Two cores, 302 and 132 m long, were drilled 1.5 km up-wind from Siple Station (75°55'S, 84°15'W) during the 1985–86 austral summer. These cores are expected to contain an annually resolvable 500 year record of atmospheric constituents. The entire length of these cores will be analyzed for insoluble particulate concentrations, liquid conductivity, and oxygen-isotope ratios. Anion concentrations (Cl−, SO42−) will be measured in selected sections. The extraction of a proxy climate history from these cores requires an assessment of the temporal quality and the spatial variability of the preserved record. This paper presents this assessment, which is based upon an extensive investigation of both pit and shallow-core (20 m) records.
To complement the two deeper cores, eight 20 m cores were drilled and three pits were sampled. The pits were excavated up-wind of the drill site at distances between 0.5 and 1.0 km. In the central pit, 2.8 m deep, walls A and C (each 1 m wide) were positioned parallel to the prevailing wind, with wall B (4 m wide) perpendicular to the prevailing wind. The stratigraphy of wall B was mapped and continuous vertical profiles of samples were collected for microparticle concentrations (MPC), oxygen-isotopic ratios (δ18O), anion chemistry (AC) and liquid conductivity (LC). Three 20 m cores, each associated with a vertical profile of pit samples, were drilled 0.5 m behind wall B. In addition, part of one core was sampled for beta radioactivity in order to isolate the 1965–66 horizon which resulted from atmospheric thermonuclear testing. Pits 2 and 3 were both 2 m deep and consisted of two 1 m wide perpendicular walls. Each wall was sampled for MPC, δ18O, LC and AC, and one 20 m core was drilled behind each wall. The visible stratigraphy of both walls in pit 3 was mapped. Densities were measured in each pit. The results from the pit and shallow-core analyses lead to the following conclusions.

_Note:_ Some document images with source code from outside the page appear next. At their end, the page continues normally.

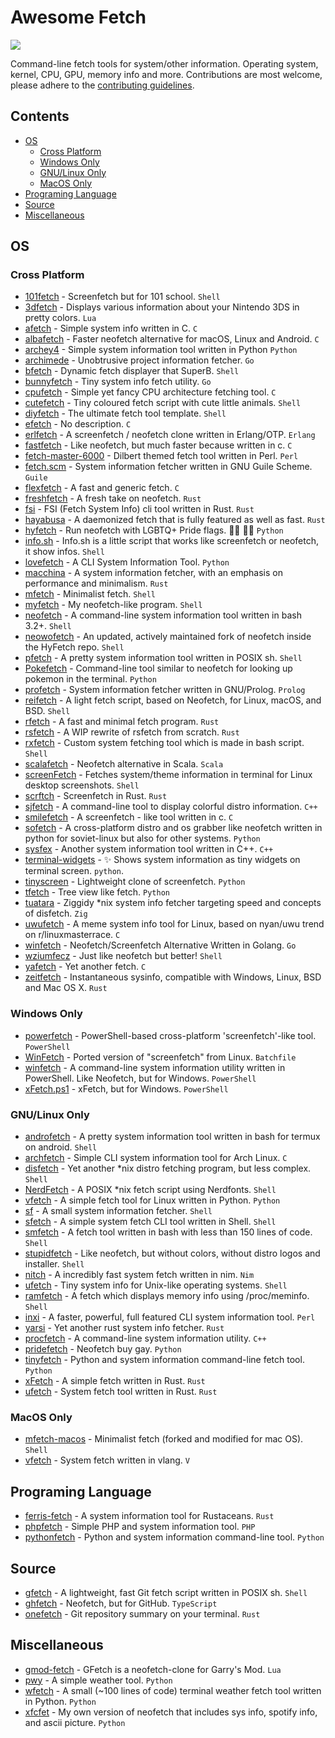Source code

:# Awesome Fetch

![](https://img.shields.io/github/actions/workflow/status/beucismis/awesome-fetch/links.yml?label=Links)

Command-line fetch tools for system/other information. Operating system, kernel, CPU, GPU, memory info and more. Contributions are most welcome, please adhere to the [contributing guidelines](CONTRIBUTING.md).

## Contents

- [OS](#os)
  - [Cross Platform](#cross-platform)
  - [Windows Only](#windows-only)
  - [GNU/Linux Only](#gnulinux-only)
  - [MacOS Only](#macos-only)
- [Programing Language](#programing-language)
- [Source](#source)
- [Miscellaneous](#miscellaneous)

## OS

### Cross Platform

- [101fetch](https://github.com/salaaad2/101fetch) - Screenfetch but for 101 school. `Shell`
- [3dfetch](https://github.com/aliceinpalth/3dfetch) - Displays various information about your Nintendo 3DS in pretty colors. `Lua`
- [afetch](https://github.com/13-CF/afetch) - Simple system info written in C. `C`
- [albafetch](https://github.com/alba4k/albafetch) - Faster neofetch alternative for macOS, Linux and Android. `C`
- [archey4](https://github.com/HorlogeSkynet/archey4) - Simple system information tool written in Python `Python`
- [archimede](https://github.com/gennaro-tedesco/archimede) - Unobtrusive project information fetcher. `Go`
- [bfetch](https://github.com/NNBnh/bfetch) - Dynamic fetch displayer that SuperB. `Shell`
- [bunnyfetch](https://github.com/Rosettea/bunnyfetch) - Tiny system info fetch utility. `Go`
- [cpufetch](https://github.com/Dr-Noob/cpufetch) - Simple yet fancy CPU architecture fetching tool. `C`
- [cutefetch](https://github.com/cybardev/cutefetch) - Tiny coloured fetch script with cute little animals. `Shell`
- [diyfetch](https://github.com/info-mono/diyfetch) - The ultimate fetch tool template. `Shell`
- [efetch](https://github.com/NoSequel/efetch) - No description. `C`
- [erlfetch](https://github.com/vereis/erlfetch) - A screenfetch / neofetch clone written in Erlang/OTP. `Erlang`
- [fastfetch](https://github.com/fastfetch-cli/fastfetch) - Like neofetch, but much faster because written in c. `C`
- [fetch-master-6000](https://github.com/anhsirk0/fetch-master-6000) - Dilbert themed fetch tool written in Perl. `Perl`
- [fetch.scm](https://github.com/KikyTokamuro/fetch.scm) - System information fetcher written in GNU Guile Scheme. `Guile`
- [flexfetch](https://github.com/matyklug18/Flexfetch) - A fast and generic fetch. `C`
- [freshfetch](https://github.com/K4rakara/freshfetch) - A fresh take on neofetch. `Rust`
- [fsi](https://github.com/MustafaSalih1993/fsi) - FSI (Fetch System Info) cli tool written in Rust. `Rust`
- [hayabusa](https://github.com/Notarin/hayabusa) - A daemonized fetch that is fully featured as well as fast. `Rust`
- [hyfetch](https://github.com/hykilpikonna/hyfetch) - Run neofetch with LGBTQ+ Pride flags. 🏳️‍🌈 🏳️‍⚧️ `Python`
- [info.sh](https://github.com/bc1bb/info.sh) - Info.sh is a little script that works like screenfetch or neofetch, it show infos. `Shell`
- [lovefetch](https://github.com/oppsec/lovefetch) - A CLI System Information Tool. `Python`
- [macchina](https://github.com/Macchina-CLI/macchina) - A system information fetcher, with an emphasis on performance and minimalism. `Rust`
- [mfetch](https://github.com/rachelambda/mfetch) - Minimalist fetch. `Shell`
- [myfetch](https://github.com/Pippadi/myfetch) - My neofetch-like program. `Shell`
- [neofetch](https://github.com/dylanaraps/neofetch) - A command-line system information tool written in bash 3.2+. `Shell`
- [neowofetch](https://github.com/hykilpikonna/hyfetch#running-updated-original-neofetch) - An updated, actively maintained fork of neofetch inside the HyFetch repo. `Shell`
- [pfetch](https://github.com/dylanaraps/pfetch) - A pretty system information tool written in POSIX sh. `Shell`
- [Pokefetch](https://github.com/rmccorm4/Pokefetch) - Command-line tool similar to neofetch for looking up pokemon in the terminal. `Python`
- [profetch](https://github.com/RustemB/profetch) - System information fetcher written in GNU/Prolog. `Prolog`
- [reifetch](https://github.com/OkaVatti/reifetch) - A light fetch script, based on Neofetch, for Linux, macOS, and BSD. `Shell`
- [rfetch](https://github.com/kamui-fin/rfetch) - A fast and minimal fetch program. `Rust`
- [rsfetch](https://github.com/Phate6660/rsfetch) - A WIP rewrite of rsfetch from scratch. `Rust`
- [rxfetch](https://github.com/Mangeshrex/rxfetch) - Custom system fetching tool which is made in bash script. `Shell`
- [scalafetch](https://github.com/Phate6660/scalafetch) - Neofetch alternative in Scala. `Scala`
- [screenFetch](https://github.com/KittyKatt/screenFetch) - Fetches system/theme information in terminal for Linux desktop screenshots. `Shell`
- [scrftch](https://github.com/wezm/scrftch) - Screenfetch in Rust. `Rust`
- [sjfetch](https://github.com/855309/sjfetch) - A command-line tool to display colorful distro information. `C++`
- [smilefetch](https://github.com/sudosmile/smilefetch) -  A screenfetch - like tool written in c. `C`
- [sofetch](https://github.com/Soviet-Linux/sofetch) - A cross-platform distro and os grabber like neofetch written in python for soviet-linux but also for other systems. `Python`
- [sysfex](https://github.com/mehedirm6244/sysfex) - Another system information tool written in C++. `C++`
- [terminal-widgets](https://github.com/imegeek/terminal-widgets) - ✨ Shows system information as tiny widgets on terminal screen. `python`.
- [tinyscreen](https://github.com/pbkangafoo/tinyscreen) - Lightweight clone of screenfetch. `Python`
- [tfetch](https://github.com/EndOfLine-py/tfetch) - Tree view like fetch. `Python`
- [tuatara](https://github.com/q60/tuatara) - Ziggidy \*nix system info fetcher targeting speed and concepts of disfetch. `Zig`
- [uwufetch](https://github.com/TheDarkBug/uwufetch) - A meme system info tool for Linux, based on nyan/uwu trend on r/linuxmasterrace. `C`
- [winfetch](https://github.com/M4cs/winfetch) - Neofetch/Screenfetch Alternative Written in Golang. `Go`
- [wziumfecz](https://github.com/workonfire/wziumfecz) -  Just like neofetch but better! `Shell`
- [yafetch](https://github.com/yrwq/yafetch) - Yet another fetch. `C`
- [zeitfetch](https://github.com/nidnogg/zeitfetch) - Instantaneous sysinfo, compatible with Windows, Linux, BSD and Mac OS X. `Rust`

### Windows Only

- [powerfetch](https://github.com/jantari/powerfetch) - PowerShell-based cross-platform 'screenfetch'-like tool. `PowerShell`
- [WinFetch](https://github.com/hXR16F/WinFetch) - Ported version of "screenfetch" from Linux. `Batchfile`
- [winfetch](https://github.com/lptstr/winfetch) - A command-line system information utility written in PowerShell. Like Neofetch, but for Windows. `PowerShell`
- [xFetch.ps1](https://gitlab.com/XDRwastaken/xFetch_pwsh) - xFetch, but for Windows. `PowerShell`

### GNU/Linux Only

- [androfetch](https://github.com/laraib07/androfetch) - A pretty system information tool written in bash for termux on android. `Shell`
- [archfetch](https://github.com/xxczaki/archfetch) - Simple CLI system information tool for Arch Linux. `C`
- [disfetch](https://github.com/q60/disfetch) - Yet another \*nix distro fetching program, but less complex. `Shell`
- [NerdFetch](https://codeberg.org/thatonecalculator/NerdFetch) - A POSIX *nix fetch script using Nerdfonts. `Shell`
- [vfetch](https://github.com/Lorago/vfetch) - A simple fetch tool for Linux written in Python. `Python`
- [sf](https://github.com/mauro-balades/sf) - A small system information fetcher. `Shell`
- [sfetch](https://github.com/Frolleks/sfetch) - A simple system fetch CLI tool written in Shell. `Shell`
- [smfetch](https://github.com/agahemir/smfetch) - A fetch tool written in bash with less than 150 lines of code. `Shell`
- [stupidfetch](https://github.com/000rosiu/stupidfetch) - Like neofetch, but without colors, without distro logos and installer. `Shell`
- [nitch](https://github.com/ssleert/nitch) - A incredibly fast system fetch written in nim. `Nim`
- [ufetch](https://gitlab.com/jschx/ufetch) - Tiny system info for Unix-like operating systems. `Shell`
- [ramfetch](https://codeberg.org/jahway603/ramfetch) - A fetch which displays memory info using /proc/meminfo. `Shell`
- [inxi](https://github.com/smxi/inxi) - A faster, powerful, full featured CLI system information tool. `Perl`
- [yarsi](https://github.com/LinuxNerdBTW/yarsi) - Yet another rust system info fetcher. `Rust`
- [procfetch](https://github.com/TanmayPatil105/procfetch) -  A command-line system information utility. `C++`
- [pridefetch](https://github.com/cartoon-raccoon/pridefetch) - Neofetch buy gay. `Python`
- [tinyfetch](https://github.com/beucismis/tinyfetch) - Python and system information command-line fetch tool. `Python`
- [xFetch](https://gitlab.com/XDRwastaken/xFetch) - A simple fetch written in Rust. `Rust`
- [ufetch](https://github.com/tyroruyk/ufetch) - System fetch tool written in Rust. `Rust`

### MacOS Only
- [mfetch-macos](https://github.com/TechWiz-3/mfetch-macos) - Minimalist fetch (forked and modified for mac OS). `Shell`
- [vfetch](https://github.com/carlosqsilva/vfetch) - System fetch written in vlang. `V`

## Programing Language

- [ferris-fetch](https://github.com/irevenko/ferris-fetch) - A system information tool for Rustaceans. `Rust`
- [phpfetch](https://github.com/efectn/phpfetch) - Simple PHP and system information tool. `PHP`
- [pythonfetch](https://github.com/beucismis/pythonfetch) - Python and system information command-line tool. `Python`

## Source

- [gfetch](https://github.com/kiedtl/gfetch) - A lightweight, fast Git fetch script written in POSIX sh. `Shell`
- [ghfetch](https://github.com/bwac2517/ghfetch) - Neofetch, but for GitHub. `TypeScript`
- [onefetch](https://github.com/o2sh/onefetch) - Git repository summary on your terminal. `Rust`

## Miscellaneous

- [gmod-fetch](https://github.com/garryspins/gmod-fetch) - GFetch is a neofetch-clone for Garry's Mod. `Lua`
- [pwy](https://github.com/egargo/pwygit) - A simple weather tool. `Python`
- [wfetch](https://github.com/igormako/wfetch) - A small (~100 lines of code) terminal weather fetch tool written in Python. `Python`
- [xfcfet](https://github.com/xfcisco/xfcfet) - My own version of neofetch that includes sys info, spotify info, and ascii picture. `Python`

The high frequency of storm events, often associated with winds in excess of 50 knots, leads to substantial drifting. The result is that stratigraphic features in the uppermost annual layer (e.g. crusts, mass-loss layers, hard layers, etc.) exhibit substantial vertical deviations and, on occasion, are laterally discontinuous. Substantial variation may occur over very short distances: e.g. a 2 cm thick melt feature pinched out over a distance of 10 cm. Interestingly, the stratigraphy in firn older than 1 year exhibits much less lateral variation. In fact, several distinct visible stratigraphic features can be correlated among most of the shallow cores and the two deeper cores. Examples will be presented. These features provide excellent time-stratigraphic markers for cross-core comparisons. Of special interest is the presence of a major melt feature, first reported by Swiss investigators in 1983. This feature, present at four different drill sites, allows time-stratigraphic correlation and yields nearly identical 10 year accumulation rates for all four sites. Such spatial continuity means that accumulation histories reconstructed from the two deeper cores should be representative of this area.
The MPC measurements (particles per ml of water) are the lowest that have been measured. No measurements of atmospheric particulate concentrations are available, but the low concentrations probably result from the high annual accumulation (∼0.55 m a−1, water equivalent), which dilutes the atmospheric input signal of particulates preserved in the firn. Swiss investigators reported similar results for the dilution of volcanic acids (e.g. SO42−), which muted the conductivity signals in a 201 m Siple Station core. The low concentrations make particles difficult to use for dating Siple cores. On the other hand, the low background levels of particulates may make Siple Station an excellent site for monitoring major atmospheric turbidity events (e.g. prolonged periods of desertification or volcanic activity).
The high annual accumulation leads to the excellent preservation of the δ18O annual signal. The annual δ18O signal ranges from 15‰ at the surface to 8‰ at 122 m, so it is probable that the annual δ18O signal will be preserved over the entire 500 year record, allowing nearly absolute dating of the core.
The potential of a nearly absolute time-scale, coupled with detailed particulate, liquid-conductivity and δ18O histories, should provide the first proxy climate record from this area. This 500 year history will complement similar records anticipated from the Antarctic Peninsula (∼73° S) and that recently constructed from the James Ross Island ice cap. A more global climatic picture of the last 500 years may be obtained when these high-resolution Antarctic ice-core records are integrated with non-polar records (e.g. the Quelccaya ice cap, Peru, and the Dunde ice cap, China) of similar quality.